The victims in the Milwaukee Molson Coors shooting were identified as Jesus Valle Jr., 33; Gennady Levshetz, 61; Trevor Wetselaar, 33; Dana Walk, 57; and Dale Hudson, 60. The shooter, electrician Anthony N. Ferrill, 51, is deceased as well. Those victims, Ferrill’s coworkers, are remembered by the dozens of friends and family they left behind, as well as a community rocked by violence. Molson Coors chief executive Gavin Hattersley said in a news conference, “They were husbands, they were fathers, and they were friends. They were a part of the fabric of our company and our community, and we will miss them terribly.”

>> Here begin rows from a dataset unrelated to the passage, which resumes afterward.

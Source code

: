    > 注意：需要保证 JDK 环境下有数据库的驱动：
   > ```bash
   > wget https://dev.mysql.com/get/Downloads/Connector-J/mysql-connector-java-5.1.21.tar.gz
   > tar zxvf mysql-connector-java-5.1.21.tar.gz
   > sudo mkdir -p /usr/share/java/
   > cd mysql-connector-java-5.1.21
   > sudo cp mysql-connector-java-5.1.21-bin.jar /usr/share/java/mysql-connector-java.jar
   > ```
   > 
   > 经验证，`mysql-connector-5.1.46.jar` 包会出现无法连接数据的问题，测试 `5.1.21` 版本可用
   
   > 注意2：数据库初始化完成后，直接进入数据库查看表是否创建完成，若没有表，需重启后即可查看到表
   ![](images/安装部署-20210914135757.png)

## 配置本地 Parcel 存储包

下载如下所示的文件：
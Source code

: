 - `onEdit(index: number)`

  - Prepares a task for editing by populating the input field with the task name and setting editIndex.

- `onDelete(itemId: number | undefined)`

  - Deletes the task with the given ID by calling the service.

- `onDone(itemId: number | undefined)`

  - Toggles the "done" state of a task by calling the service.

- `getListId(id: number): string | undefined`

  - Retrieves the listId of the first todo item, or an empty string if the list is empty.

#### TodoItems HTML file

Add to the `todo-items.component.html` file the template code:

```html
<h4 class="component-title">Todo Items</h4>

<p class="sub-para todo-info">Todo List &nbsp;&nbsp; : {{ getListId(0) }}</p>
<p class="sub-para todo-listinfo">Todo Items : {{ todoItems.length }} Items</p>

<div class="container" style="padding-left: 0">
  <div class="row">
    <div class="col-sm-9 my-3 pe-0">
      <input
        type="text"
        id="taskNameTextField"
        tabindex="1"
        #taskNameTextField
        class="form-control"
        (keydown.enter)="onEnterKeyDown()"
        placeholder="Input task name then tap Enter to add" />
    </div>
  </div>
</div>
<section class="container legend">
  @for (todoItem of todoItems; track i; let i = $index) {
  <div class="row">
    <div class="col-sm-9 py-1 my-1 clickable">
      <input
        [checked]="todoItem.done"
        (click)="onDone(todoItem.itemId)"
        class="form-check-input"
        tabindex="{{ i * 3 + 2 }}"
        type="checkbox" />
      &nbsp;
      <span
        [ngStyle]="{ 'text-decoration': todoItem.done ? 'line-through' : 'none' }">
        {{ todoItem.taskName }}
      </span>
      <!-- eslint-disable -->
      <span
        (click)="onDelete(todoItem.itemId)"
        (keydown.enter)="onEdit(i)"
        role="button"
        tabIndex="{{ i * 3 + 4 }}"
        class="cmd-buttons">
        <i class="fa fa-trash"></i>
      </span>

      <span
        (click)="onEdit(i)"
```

While many acts of violence in the workplace are perpetrated by former employees, Anthony Ferrill was a current employee of Molson Coors. Ferrill worked in the building’s utilities department. While authorities have not established a clear motive for the shooting, according to the Milwaukee Journal Sentinel, Ferrill had a history of dispute with his coworkers that many have speculated finally came to a head in the events leading up to last week’s shooting. The dispute may have had racial overtones, with Ferrill accusing other employees of discriminating against him in the workplace. He had suspicions that other employees were trespassing at his home, bugging his electronic devices, and disturbing his property. With the exception of one man, Ferrill had previous confrontations with all the victims, yet police have declined to comment on how the shooting occurred.

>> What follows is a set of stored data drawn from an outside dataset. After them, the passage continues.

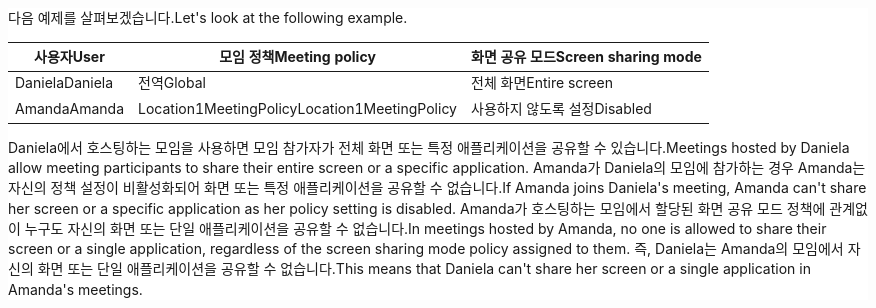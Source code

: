 <span data-ttu-id="e17f3-443">다음 예제를 살펴보겠습니다.</span><span class="sxs-lookup"><span data-stu-id="e17f3-443">Let's look at the following example.</span></span>

|<span data-ttu-id="e17f3-444">사용자</span><span class="sxs-lookup"><span data-stu-id="e17f3-444">User</span></span> |<span data-ttu-id="e17f3-445">모임 정책</span><span class="sxs-lookup"><span data-stu-id="e17f3-445">Meeting policy</span></span> |<span data-ttu-id="e17f3-446">화면 공유 모드</span><span class="sxs-lookup"><span data-stu-id="e17f3-446">Screen sharing mode</span></span> |
|---------|---------|---------|
|<span data-ttu-id="e17f3-447">Daniela</span><span class="sxs-lookup"><span data-stu-id="e17f3-447">Daniela</span></span>  | <span data-ttu-id="e17f3-448">전역</span><span class="sxs-lookup"><span data-stu-id="e17f3-448">Global</span></span>   | <span data-ttu-id="e17f3-449">전체 화면</span><span class="sxs-lookup"><span data-stu-id="e17f3-449">Entire screen</span></span> |
|<span data-ttu-id="e17f3-450">Amanda</span><span class="sxs-lookup"><span data-stu-id="e17f3-450">Amanda</span></span>   | <span data-ttu-id="e17f3-451">Location1MeetingPolicy</span><span class="sxs-lookup"><span data-stu-id="e17f3-451">Location1MeetingPolicy</span></span>  | <span data-ttu-id="e17f3-452">사용하지 않도록 설정</span><span class="sxs-lookup"><span data-stu-id="e17f3-452">Disabled</span></span> |

<span data-ttu-id="e17f3-453">Daniela에서 호스팅하는 모임을 사용하면 모임 참가자가 전체 화면 또는 특정 애플리케이션을 공유할 수 있습니다.</span><span class="sxs-lookup"><span data-stu-id="e17f3-453">Meetings hosted by Daniela allow meeting participants to share their entire screen or a specific application.</span></span> <span data-ttu-id="e17f3-454">Amanda가 Daniela의 모임에 참가하는 경우 Amanda는 자신의 정책 설정이 비활성화되어 화면 또는 특정 애플리케이션을 공유할 수 없습니다.</span><span class="sxs-lookup"><span data-stu-id="e17f3-454">If Amanda joins Daniela's meeting, Amanda can't share her screen or a specific application as her policy setting is disabled.</span></span> <span data-ttu-id="e17f3-455">Amanda가 호스팅하는 모임에서 할당된 화면 공유 모드 정책에 관계없이 누구도 자신의 화면 또는 단일 애플리케이션을 공유할 수 없습니다.</span><span class="sxs-lookup"><span data-stu-id="e17f3-455">In meetings hosted by Amanda, no one is allowed to share their screen or a single application, regardless of the screen sharing mode policy assigned to them.</span></span> <span data-ttu-id="e17f3-456">즉, Daniela는 Amanda의 모임에서 자신의 화면 또는 단일 애플리케이션을 공유할 수 없습니다.</span><span class="sxs-lookup"><span data-stu-id="e17f3-456">This means that Daniela can't share her screen or a single application in Amanda's meetings.</span></span>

When shocking incidents of violence like this occur in the workplace, it’s not uncommon to hear from leadership in the organization that they are ‘shocked,’ or ‘astonished’ at the events that have taken place, or that the violence was perpetrated by a member of their organization. The reality is that active shooter events and other forms of violence in the workplace can usually be anticipated and prevented if leadership is not asleep at the wheel.

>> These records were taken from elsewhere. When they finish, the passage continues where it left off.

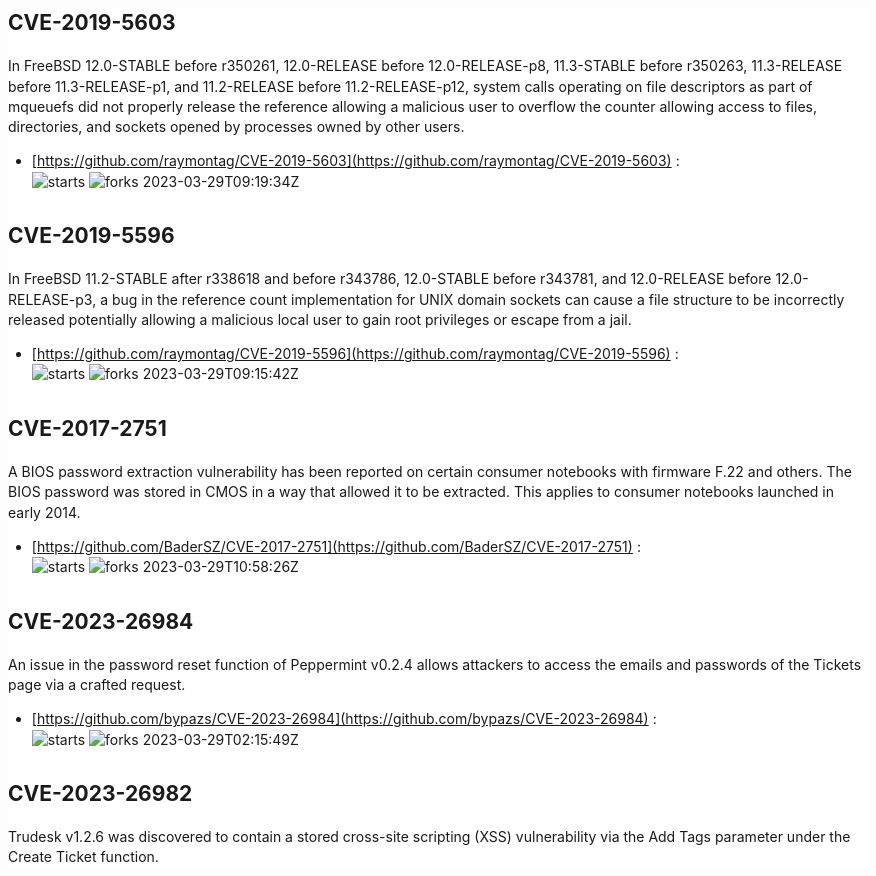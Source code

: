 ## CVE-2019-5603
 In FreeBSD 12.0-STABLE before r350261, 12.0-RELEASE before 12.0-RELEASE-p8, 11.3-STABLE before r350263, 11.3-RELEASE before 11.3-RELEASE-p1, and 11.2-RELEASE before 11.2-RELEASE-p12, system calls operating on file descriptors as part of mqueuefs did not properly release the reference allowing a malicious user to overflow the counter allowing access to files, directories, and sockets opened by processes owned by other users.

- [https://github.com/raymontag/CVE-2019-5603](https://github.com/raymontag/CVE-2019-5603) :  
![starts](https://img.shields.io/github/stars/raymontag/CVE-2019-5603.svg) 
![forks](https://img.shields.io/github/forks/raymontag/CVE-2019-5603.svg) 
2023-03-29T09:19:34Z

## CVE-2019-5596
 In FreeBSD 11.2-STABLE after r338618 and before r343786, 12.0-STABLE before r343781, and 12.0-RELEASE before 12.0-RELEASE-p3, a bug in the reference count implementation for UNIX domain sockets can cause a file structure to be incorrectly released potentially allowing a malicious local user to gain root privileges or escape from a jail.

- [https://github.com/raymontag/CVE-2019-5596](https://github.com/raymontag/CVE-2019-5596) :  
![starts](https://img.shields.io/github/stars/raymontag/CVE-2019-5596.svg) 
![forks](https://img.shields.io/github/forks/raymontag/CVE-2019-5596.svg) 
2023-03-29T09:15:42Z

## CVE-2017-2751
 A BIOS password extraction vulnerability has been reported on certain consumer notebooks with firmware F.22 and others. The BIOS password was stored in CMOS in a way that allowed it to be extracted. This applies to consumer notebooks launched in early 2014.

- [https://github.com/BaderSZ/CVE-2017-2751](https://github.com/BaderSZ/CVE-2017-2751) :  
![starts](https://img.shields.io/github/stars/BaderSZ/CVE-2017-2751.svg) 
![forks](https://img.shields.io/github/forks/BaderSZ/CVE-2017-2751.svg) 
2023-03-29T10:58:26Z

## CVE-2023-26984
 An issue in the password reset function of Peppermint v0.2.4 allows attackers to access the emails and passwords of the Tickets page via a crafted request.

- [https://github.com/bypazs/CVE-2023-26984](https://github.com/bypazs/CVE-2023-26984) :  
![starts](https://img.shields.io/github/stars/bypazs/CVE-2023-26984.svg) 
![forks](https://img.shields.io/github/forks/bypazs/CVE-2023-26984.svg) 
2023-03-29T02:15:49Z

## CVE-2023-26982
 Trudesk v1.2.6 was discovered to contain a stored cross-site scripting (XSS) vulnerability via the Add Tags parameter under the Create Ticket function.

Most workplace crises, from violence to theft, can be traced back to faulty internal operations. That’s why so many corporations are seeking to have their daily operations evaluated by independent investigators and risk assessment firms. These investigators come into your business and begin examining hiring processes, onboarding materials, employee engagement, and the turnover rate in an attempt to identify the problems that cause frustration within the organization. In the unfortunate example of Molsen Coors, there was obviously room for more supervision with regards to intra-employee conflict. If the alleged intra-employee conflict had been given more attention, it might not have ended in violence.
Corporate Culture Audit investigators can provide leadership with the insight they need to improve their daily operations. Investigators can review hiring protocol, identifying risk factors and lack of oversight. They can review security systems, both in cyberspace, and at brick-and-mortar locations to identify weaknesses that would leave the company vulnerable to attack. These are measures that could have prevented the violence that broke out at Molson Coors, and they can protect your company, too.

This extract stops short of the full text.